A new species of Gaeolaelaps (Acari, Mesostigmata, Laelapidae), G. izajiensis sp. n. is described based on the morphological characters of adult females which were collected from soil sample in the Izeh and Ghaletol regions of the Khuzestan province, Iran. It can be distinguished from the other members of the genus by some morphological characteristics of dorsal shield, form and reticulation of epigynal shield, the exopodal plates, and the peritremes.

Keywords

Chaetotaxy, Mesostigmata, mite, soil, taxonomy

Introduction

Mites of the family Laelapidae are ecologically divers and comprise parasites and predators which found in various habitats (Strong and Halliday 1994, Beaulieu 2009, Lindquist et al. 2009, Nemati and Mohseni 2013). They are good candidates for biological control of the pests which spend time in the soil or other plant growing media (Beaulieu 2009). The family increased in the size with around 90 known genera and more than 1300 species (Beaulieu et al. 2011). Gaeolaelaps is a large cosmopolitan genus of the Laelapidae family which consists of more than 100 described species (Nemati and Mohseni 2013, Kazemi et al. 2014). Different types of the habitats were reported for the Gaeolaelaps mites including: soil, litter, nests and bodies of vertebrates and invertebrates (Bregetova 1977, Beaulieu 2009, Lindquist et al. 2009, Trach 2012). Gaeolaelaps species are typically known as small invertebrate predators, and collected from the bodies and nests of many arthropods including cockroaches, termites, mole crickets, beetles, ants, millipedes and mygalomorph spiders (Bregetova 1977, Rosario 1981, Tenorio 1982, Strong and Halliday 1994, Fain et al. 1995, Strong 1995, Beaulieu 2009, Faraji and Halliday 2009).
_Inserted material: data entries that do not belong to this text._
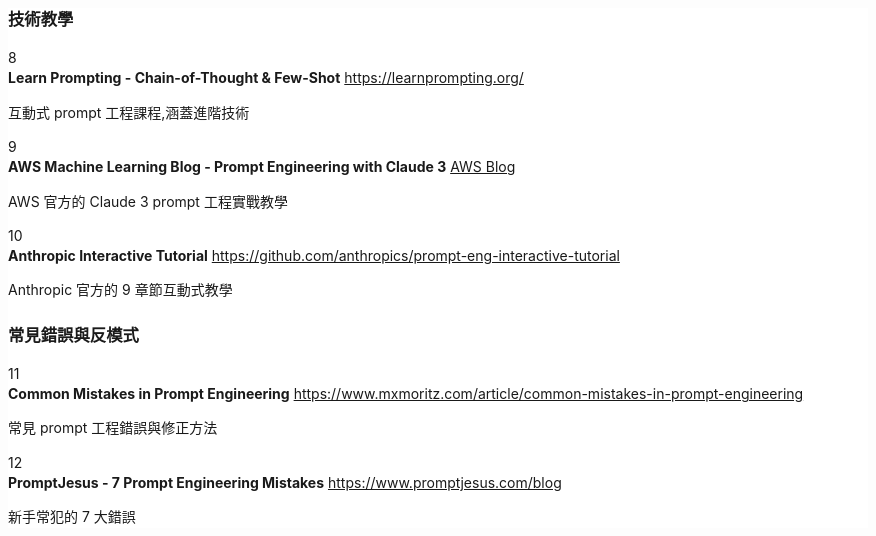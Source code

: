 </div>

<div class="ref-category">
<h3>技術教學</h3>

<div class="ref-item">
<div class="ref-number">8</div>
<div class="ref-content">
<strong>Learn Prompting - Chain-of-Thought & Few-Shot</strong>
<a href="https://learnprompting.org/" target="_blank">https://learnprompting.org/</a>
<p>互動式 prompt 工程課程,涵蓋進階技術</p>
</div>
</div>

<div class="ref-item">
<div class="ref-number">9</div>
<div class="ref-content">
<strong>AWS Machine Learning Blog - Prompt Engineering with Claude 3</strong>
<a href="https://aws.amazon.com/blogs/machine-learning/prompt-engineering-techniques-and-best-practices-learn-by-doing-with-anthropics-claude-3-on-amazon-bedrock/" target="_blank">AWS Blog</a>
<p>AWS 官方的 Claude 3 prompt 工程實戰教學</p>
</div>
</div>

<div class="ref-item">
<div class="ref-number">10</div>
<div class="ref-content">
<strong>Anthropic Interactive Tutorial</strong>
<a href="https://github.com/anthropics/prompt-eng-interactive-tutorial" target="_blank">https://github.com/anthropics/prompt-eng-interactive-tutorial</a>
<p>Anthropic 官方的 9 章節互動式教學</p>
</div>
</div>

</div>

<div class="ref-category">
<h3>常見錯誤與反模式</h3>

<div class="ref-item">
<div class="ref-number">11</div>
<div class="ref-content">
<strong>Common Mistakes in Prompt Engineering</strong>
<a href="https://www.mxmoritz.com/article/common-mistakes-in-prompt-engineering" target="_blank">https://www.mxmoritz.com/article/common-mistakes-in-prompt-engineering</a>
<p>常見 prompt 工程錯誤與修正方法</p>
</div>
</div>

<div class="ref-item">
<div class="ref-number">12</div>
<div class="ref-content">
<strong>PromptJesus - 7 Prompt Engineering Mistakes</strong>
<a href="https://www.promptjesus.com/blog/7-prompt-engineering-mistakes-beginners-must-avoid" target="_blank">https://www.promptjesus.com/blog</a>
<p>新手常犯的 7 大錯誤</p>
</div>
</div>
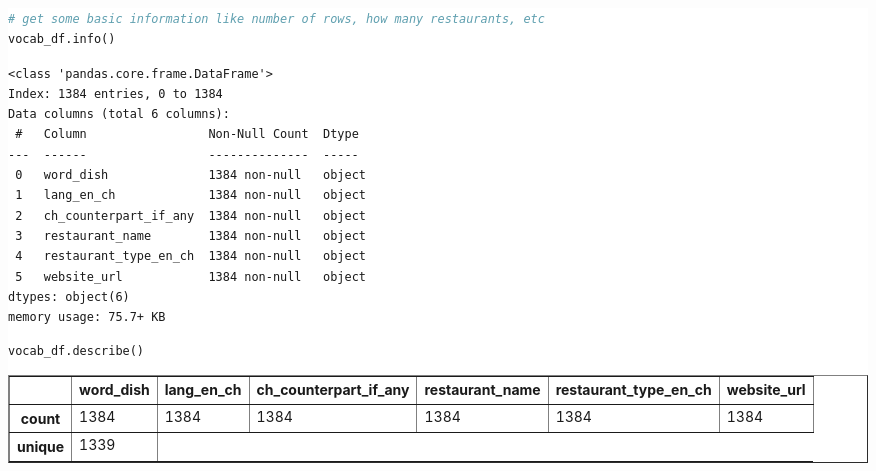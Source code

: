 
```python
# get some basic information like number of rows, how many restaurants, etc
vocab_df.info()
```

    <class 'pandas.core.frame.DataFrame'>
    Index: 1384 entries, 0 to 1384
    Data columns (total 6 columns):
     #   Column                 Non-Null Count  Dtype 
    ---  ------                 --------------  ----- 
     0   word_dish              1384 non-null   object
     1   lang_en_ch             1384 non-null   object
     2   ch_counterpart_if_any  1384 non-null   object
     3   restaurant_name        1384 non-null   object
     4   restaurant_type_en_ch  1384 non-null   object
     5   website_url            1384 non-null   object
    dtypes: object(6)
    memory usage: 75.7+ KB



```python
vocab_df.describe()
```




<div>
<style scoped>
    .dataframe tbody tr th:only-of-type {
        vertical-align: middle;
    }

    .dataframe tbody tr th {
        vertical-align: top;
    }

    .dataframe thead th {
        text-align: right;
    }
</style>
<table border="1" class="dataframe">
  <thead>
    <tr style="text-align: right;">
      <th></th>
      <th>word_dish</th>
      <th>lang_en_ch</th>
      <th>ch_counterpart_if_any</th>
      <th>restaurant_name</th>
      <th>restaurant_type_en_ch</th>
      <th>website_url</th>
    </tr>
  </thead>
  <tbody>
    <tr>
      <th>count</th>
      <td>1384</td>
      <td>1384</td>
      <td>1384</td>
      <td>1384</td>
      <td>1384</td>
      <td>1384</td>
    </tr>
    <tr>
      <th>unique</th>
      <td>1339</td>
Twenty species of Gaeolaelaps have been reported from Iran of which nine were described as new for science (Nemati and Kavianpour 2013, Nemati and Mohseni 2013, Kavianpour et al. 2013, Kazemi et al. 2014, Kavianpour and Nemati 2014, Vatankhah et al. 2016). It is noticeable that the majority of these species (seven species) have been collected from soil (Nemati and Kavianpour 2013, Nemati and Mohseni 2013, Kavianpour et al. 2013, Kazemi et al. 2014, Kavianpour and Nemati 2014), one species (Vatankhah et al. 2016) has been described from the nest of Formica sp. (Hymenoptera: Formicidae) and one species from the body of a carabid beetle, Acinopus sp. (Coleoptera: Carabidae) which the later had been previously excluded from Gaeolaelaps by Kazemi et al. (2014). Four of these species including G. farajii Nemati & Mohseni, 2013; G. jondishapouri Nemati & Kavianpour, 2013; G. khajooii Kazemi, Rajaei & Beaulieu, 2014 and G. orbiculatus Nemati & Mohseni, 2013 were reported from the south of Iran (Khuzestan and Kerman provinces) while one species (G. ahangarani Kazemi & Beaulieu, 2014) has been described from the north (Mazandaran province) and three species (G. iranicus Kavianpour & Nemati, 2013, G. mossadeghi Kavianpour & Nemati, 2013 and G. lenis Vatankhah & Nemati, 2016) from the central part of Iran (Esfahan province). Here a further new species is described, which will be the tenth species from Iran; it was collected from the soils of Izeh and Ghaletol, Khuzestan province, Iran.

Materials and methods

Gaeolaelaps specimens were extracted from soil samples using Berlese funnels, placed in lactic acid at 55 °C for clearing and then mounted in Hoyer’s medium as permanent microslides for microscopic examination. Taxonomically relevant structures of this species were illustrated with the use of a drawing tube and figures were performed with Corel X-draw software, based on the scanned line drawings. Measurements of structures are expressed as minimum-maximum ranges in micrometers. The dorsal setae notation, leg and palp chaetotaxy follows that of Lindquist and Evans (1965), Evans (1963a, b) and Evans and Till 1965 respectively. Terminology for idiosomal glands and lyrifissures follows Kazemi et al. (2014). Legs were measured dorso-medially excluding the stalk and pretarsus.

Reults

Gaeolaelaps Evans & Till, 1966

Hypoaspis (Gaeolaelaps) Evans & Till, 1966: 160; Evans and Till 1979: 202.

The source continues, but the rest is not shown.